§ Goal of the exercise
Every line of the records that contains "work" should be tallied, and only the resulting number returned.
Records for this task below:
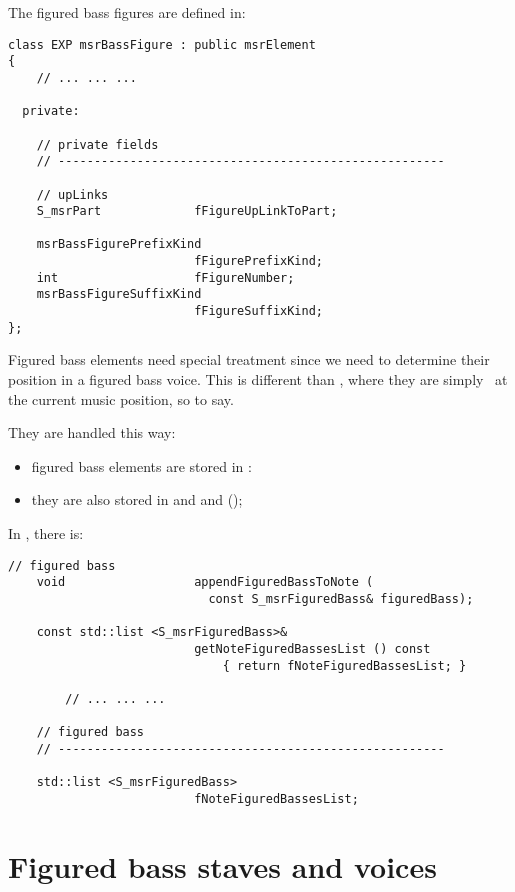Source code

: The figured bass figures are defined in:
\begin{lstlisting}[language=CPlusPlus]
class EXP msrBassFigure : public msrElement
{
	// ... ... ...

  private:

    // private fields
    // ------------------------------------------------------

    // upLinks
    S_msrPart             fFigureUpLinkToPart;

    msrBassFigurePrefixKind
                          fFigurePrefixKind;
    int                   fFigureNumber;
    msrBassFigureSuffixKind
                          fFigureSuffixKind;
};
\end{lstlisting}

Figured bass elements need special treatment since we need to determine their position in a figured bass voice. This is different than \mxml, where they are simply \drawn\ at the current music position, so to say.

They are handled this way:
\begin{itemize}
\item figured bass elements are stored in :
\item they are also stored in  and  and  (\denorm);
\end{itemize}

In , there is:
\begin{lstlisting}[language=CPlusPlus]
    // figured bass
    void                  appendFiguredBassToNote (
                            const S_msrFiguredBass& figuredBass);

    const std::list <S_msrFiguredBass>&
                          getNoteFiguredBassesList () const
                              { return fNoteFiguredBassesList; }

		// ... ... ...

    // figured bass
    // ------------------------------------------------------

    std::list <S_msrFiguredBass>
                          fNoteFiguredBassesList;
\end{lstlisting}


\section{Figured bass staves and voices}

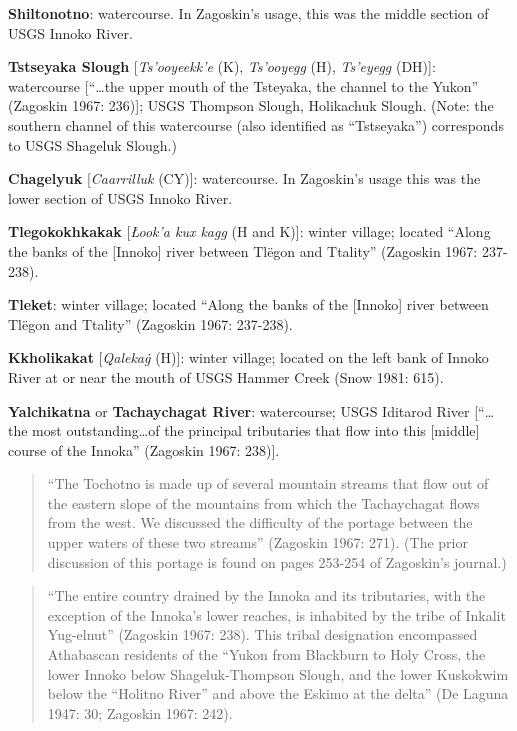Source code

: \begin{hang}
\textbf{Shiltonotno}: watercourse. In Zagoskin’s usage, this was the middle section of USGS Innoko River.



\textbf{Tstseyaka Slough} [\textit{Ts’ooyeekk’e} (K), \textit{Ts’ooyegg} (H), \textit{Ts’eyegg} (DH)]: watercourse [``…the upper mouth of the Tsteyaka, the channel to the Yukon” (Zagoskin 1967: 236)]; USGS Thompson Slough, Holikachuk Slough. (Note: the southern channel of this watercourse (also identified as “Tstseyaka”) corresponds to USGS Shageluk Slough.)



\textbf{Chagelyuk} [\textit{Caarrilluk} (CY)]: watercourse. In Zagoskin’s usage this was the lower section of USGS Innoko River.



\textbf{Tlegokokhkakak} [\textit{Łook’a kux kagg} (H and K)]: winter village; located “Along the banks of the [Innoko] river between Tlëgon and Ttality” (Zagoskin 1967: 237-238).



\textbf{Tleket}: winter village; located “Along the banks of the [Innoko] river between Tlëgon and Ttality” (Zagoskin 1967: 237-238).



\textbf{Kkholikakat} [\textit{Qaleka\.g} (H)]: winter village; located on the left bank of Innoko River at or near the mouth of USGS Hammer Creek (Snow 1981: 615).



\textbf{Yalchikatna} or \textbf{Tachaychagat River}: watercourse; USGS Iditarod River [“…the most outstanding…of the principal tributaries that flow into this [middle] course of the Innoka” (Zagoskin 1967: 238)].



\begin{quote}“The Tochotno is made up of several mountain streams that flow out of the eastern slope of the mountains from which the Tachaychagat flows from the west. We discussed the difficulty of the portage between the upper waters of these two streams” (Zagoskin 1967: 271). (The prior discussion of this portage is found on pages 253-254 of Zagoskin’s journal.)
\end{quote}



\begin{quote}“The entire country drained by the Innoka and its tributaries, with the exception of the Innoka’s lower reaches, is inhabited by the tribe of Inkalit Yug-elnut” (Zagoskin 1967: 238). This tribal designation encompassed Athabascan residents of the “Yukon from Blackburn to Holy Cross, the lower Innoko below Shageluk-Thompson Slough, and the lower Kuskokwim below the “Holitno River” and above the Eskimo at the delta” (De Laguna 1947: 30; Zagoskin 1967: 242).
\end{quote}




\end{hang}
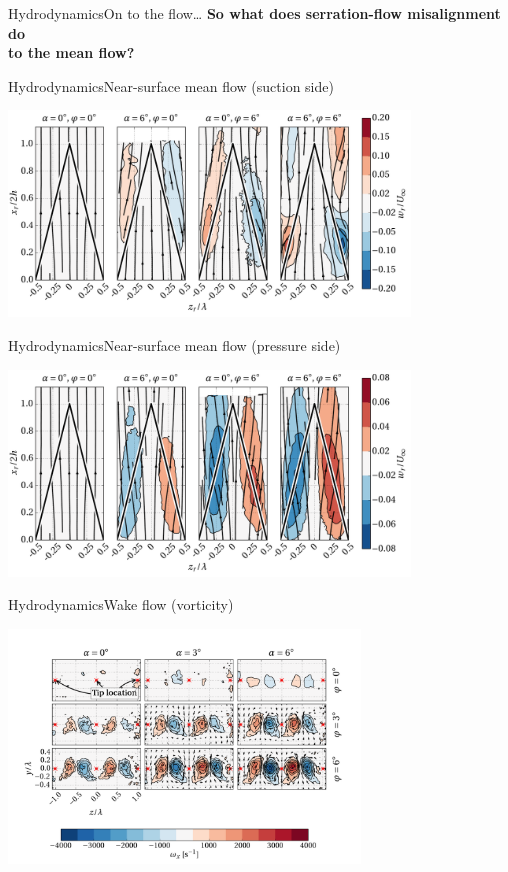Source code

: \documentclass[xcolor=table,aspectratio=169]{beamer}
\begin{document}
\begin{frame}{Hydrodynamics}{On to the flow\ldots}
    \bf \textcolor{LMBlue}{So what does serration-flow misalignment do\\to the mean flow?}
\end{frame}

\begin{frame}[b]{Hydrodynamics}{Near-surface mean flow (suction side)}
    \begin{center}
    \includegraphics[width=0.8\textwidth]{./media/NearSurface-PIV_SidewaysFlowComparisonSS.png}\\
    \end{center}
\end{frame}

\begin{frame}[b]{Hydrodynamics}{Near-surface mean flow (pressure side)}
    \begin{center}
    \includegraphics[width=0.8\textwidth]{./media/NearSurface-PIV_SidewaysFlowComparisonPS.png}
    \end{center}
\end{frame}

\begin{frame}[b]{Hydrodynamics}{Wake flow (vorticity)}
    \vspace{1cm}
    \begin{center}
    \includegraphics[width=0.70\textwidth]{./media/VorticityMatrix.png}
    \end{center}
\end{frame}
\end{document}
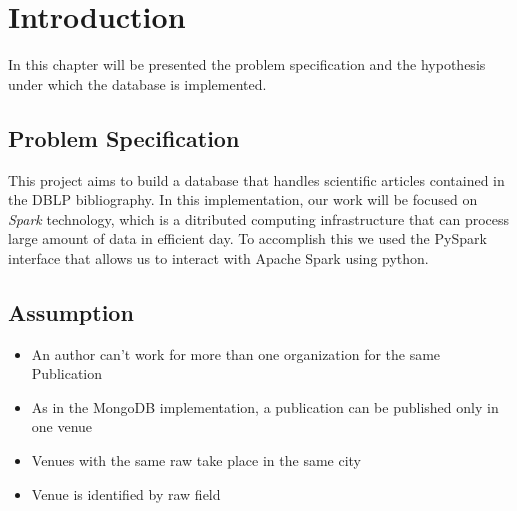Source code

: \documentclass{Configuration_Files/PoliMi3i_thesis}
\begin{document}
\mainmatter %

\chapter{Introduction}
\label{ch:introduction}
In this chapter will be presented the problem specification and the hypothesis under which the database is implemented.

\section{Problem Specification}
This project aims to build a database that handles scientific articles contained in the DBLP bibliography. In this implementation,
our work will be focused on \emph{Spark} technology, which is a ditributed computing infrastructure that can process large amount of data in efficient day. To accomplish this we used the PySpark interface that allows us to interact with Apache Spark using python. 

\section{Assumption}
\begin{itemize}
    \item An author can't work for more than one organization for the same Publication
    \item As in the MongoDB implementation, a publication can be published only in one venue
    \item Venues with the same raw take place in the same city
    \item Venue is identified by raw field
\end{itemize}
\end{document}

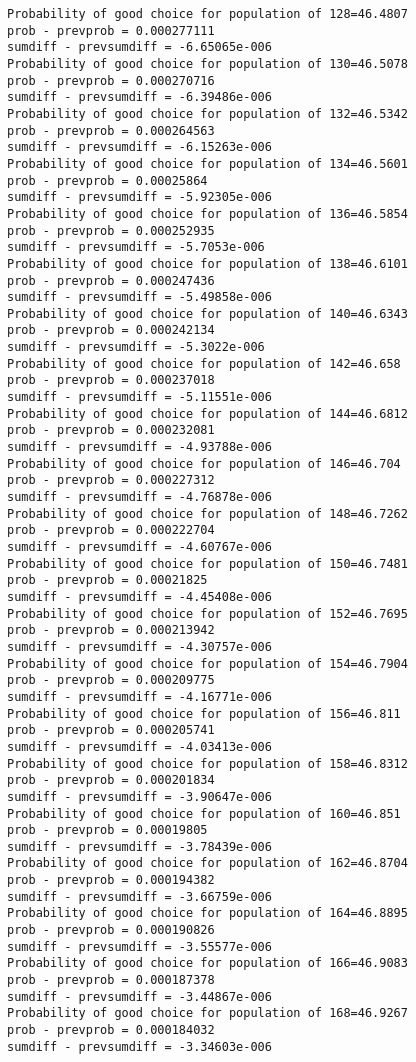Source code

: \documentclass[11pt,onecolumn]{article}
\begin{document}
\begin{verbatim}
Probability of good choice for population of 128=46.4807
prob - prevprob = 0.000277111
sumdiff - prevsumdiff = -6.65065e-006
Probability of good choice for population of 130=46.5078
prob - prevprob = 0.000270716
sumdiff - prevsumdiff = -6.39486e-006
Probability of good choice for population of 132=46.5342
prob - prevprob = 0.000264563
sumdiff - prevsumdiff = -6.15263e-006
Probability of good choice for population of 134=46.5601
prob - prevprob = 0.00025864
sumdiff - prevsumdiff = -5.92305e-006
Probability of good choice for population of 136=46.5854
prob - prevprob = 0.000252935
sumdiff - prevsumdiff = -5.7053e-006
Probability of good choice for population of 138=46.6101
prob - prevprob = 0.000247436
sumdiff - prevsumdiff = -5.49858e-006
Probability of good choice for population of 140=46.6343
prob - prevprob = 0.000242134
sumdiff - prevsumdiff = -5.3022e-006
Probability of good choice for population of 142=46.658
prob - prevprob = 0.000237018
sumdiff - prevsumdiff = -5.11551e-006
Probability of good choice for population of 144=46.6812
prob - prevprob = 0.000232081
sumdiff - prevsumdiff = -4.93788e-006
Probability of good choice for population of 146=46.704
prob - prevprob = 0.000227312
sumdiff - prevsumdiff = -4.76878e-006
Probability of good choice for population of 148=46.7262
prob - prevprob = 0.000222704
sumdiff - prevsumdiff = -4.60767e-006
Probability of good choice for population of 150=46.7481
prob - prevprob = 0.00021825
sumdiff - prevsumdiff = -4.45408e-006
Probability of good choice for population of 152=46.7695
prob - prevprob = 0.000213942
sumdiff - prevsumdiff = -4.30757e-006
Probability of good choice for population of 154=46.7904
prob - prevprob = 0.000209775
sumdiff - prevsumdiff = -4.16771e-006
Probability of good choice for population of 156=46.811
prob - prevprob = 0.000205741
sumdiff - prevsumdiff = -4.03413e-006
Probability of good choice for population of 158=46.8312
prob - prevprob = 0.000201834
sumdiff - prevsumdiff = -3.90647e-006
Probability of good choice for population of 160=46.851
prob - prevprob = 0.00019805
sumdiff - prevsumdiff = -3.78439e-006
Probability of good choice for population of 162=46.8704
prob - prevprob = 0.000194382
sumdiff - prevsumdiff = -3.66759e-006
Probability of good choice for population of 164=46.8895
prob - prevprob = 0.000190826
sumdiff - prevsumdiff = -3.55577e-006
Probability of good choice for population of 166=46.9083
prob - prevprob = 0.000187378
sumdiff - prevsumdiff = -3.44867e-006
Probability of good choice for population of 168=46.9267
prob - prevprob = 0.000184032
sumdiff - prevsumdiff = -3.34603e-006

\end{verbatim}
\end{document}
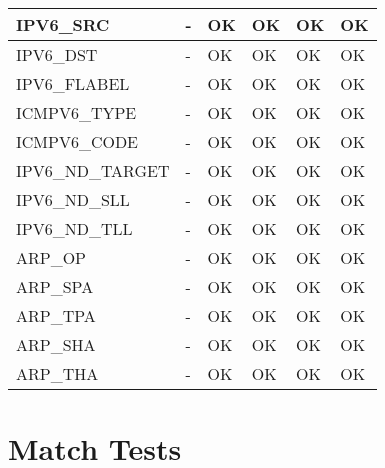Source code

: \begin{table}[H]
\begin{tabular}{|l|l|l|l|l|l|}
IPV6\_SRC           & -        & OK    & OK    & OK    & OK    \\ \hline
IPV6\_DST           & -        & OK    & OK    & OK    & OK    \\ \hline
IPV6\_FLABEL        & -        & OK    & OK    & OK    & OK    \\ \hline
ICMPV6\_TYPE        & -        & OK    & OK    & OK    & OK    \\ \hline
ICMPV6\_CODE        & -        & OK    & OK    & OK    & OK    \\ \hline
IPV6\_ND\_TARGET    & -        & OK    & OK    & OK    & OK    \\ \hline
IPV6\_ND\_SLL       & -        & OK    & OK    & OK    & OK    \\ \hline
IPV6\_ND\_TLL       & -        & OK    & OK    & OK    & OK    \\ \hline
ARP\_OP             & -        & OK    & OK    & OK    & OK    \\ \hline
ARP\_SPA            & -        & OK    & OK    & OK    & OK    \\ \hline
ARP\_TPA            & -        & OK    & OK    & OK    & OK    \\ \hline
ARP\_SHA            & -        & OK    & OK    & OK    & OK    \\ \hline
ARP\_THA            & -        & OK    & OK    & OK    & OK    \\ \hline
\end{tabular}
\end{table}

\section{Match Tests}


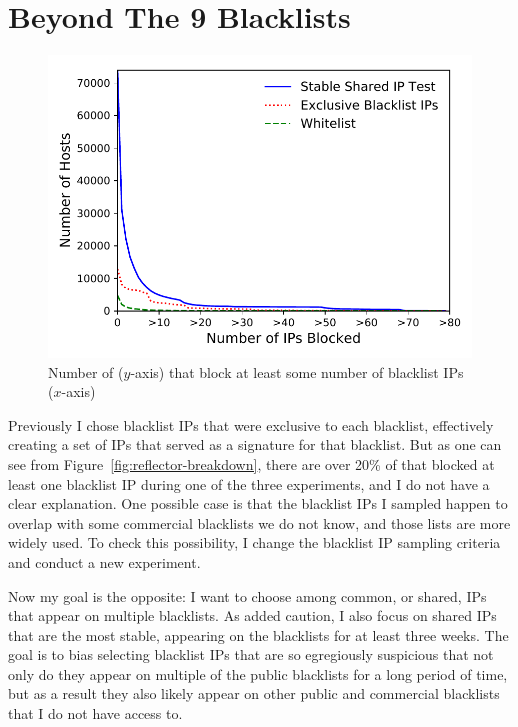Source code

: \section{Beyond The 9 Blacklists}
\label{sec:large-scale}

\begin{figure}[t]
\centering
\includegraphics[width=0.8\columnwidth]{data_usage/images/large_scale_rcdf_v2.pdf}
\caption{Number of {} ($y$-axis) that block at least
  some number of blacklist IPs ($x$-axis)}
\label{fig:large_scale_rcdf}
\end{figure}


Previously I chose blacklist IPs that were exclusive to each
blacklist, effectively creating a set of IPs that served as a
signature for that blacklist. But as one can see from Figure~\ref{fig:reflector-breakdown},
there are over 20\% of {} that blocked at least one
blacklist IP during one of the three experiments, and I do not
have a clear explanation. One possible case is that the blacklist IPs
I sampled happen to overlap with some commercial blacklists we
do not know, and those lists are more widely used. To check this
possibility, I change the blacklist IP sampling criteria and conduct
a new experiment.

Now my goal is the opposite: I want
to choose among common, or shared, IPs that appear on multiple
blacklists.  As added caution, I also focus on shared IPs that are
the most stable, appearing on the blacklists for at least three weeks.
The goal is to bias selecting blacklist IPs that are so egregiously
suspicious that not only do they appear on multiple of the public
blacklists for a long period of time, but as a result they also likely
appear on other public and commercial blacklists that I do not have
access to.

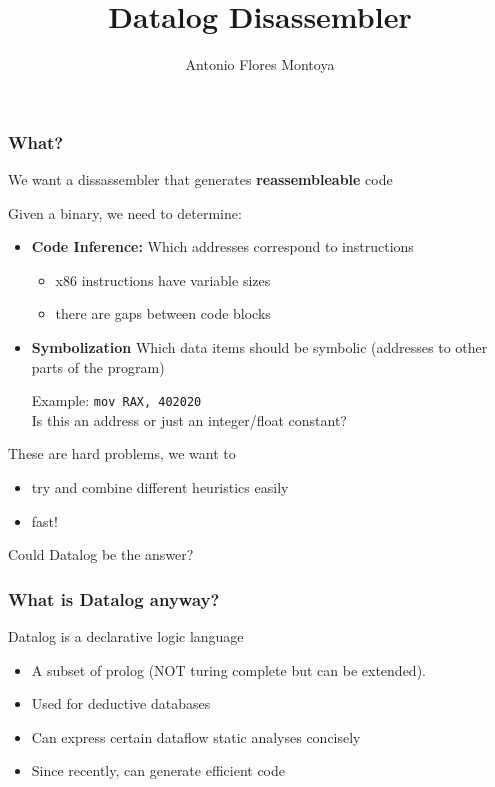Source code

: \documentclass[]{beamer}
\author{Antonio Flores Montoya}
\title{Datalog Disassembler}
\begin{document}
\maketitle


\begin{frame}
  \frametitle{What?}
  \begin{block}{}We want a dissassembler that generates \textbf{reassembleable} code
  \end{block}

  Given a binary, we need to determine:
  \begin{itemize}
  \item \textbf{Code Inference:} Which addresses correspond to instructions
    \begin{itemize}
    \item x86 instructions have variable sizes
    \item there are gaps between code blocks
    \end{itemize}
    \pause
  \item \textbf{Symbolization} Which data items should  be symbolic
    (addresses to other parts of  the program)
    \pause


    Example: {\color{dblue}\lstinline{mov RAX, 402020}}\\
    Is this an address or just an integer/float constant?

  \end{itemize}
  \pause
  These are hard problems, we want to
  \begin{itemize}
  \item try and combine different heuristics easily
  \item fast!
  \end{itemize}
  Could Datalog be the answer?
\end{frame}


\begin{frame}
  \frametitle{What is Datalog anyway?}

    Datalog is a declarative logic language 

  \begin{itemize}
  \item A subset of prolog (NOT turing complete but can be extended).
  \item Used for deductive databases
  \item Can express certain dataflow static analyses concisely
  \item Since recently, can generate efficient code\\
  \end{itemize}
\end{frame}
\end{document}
End of Records for this task.
§ Finished task
2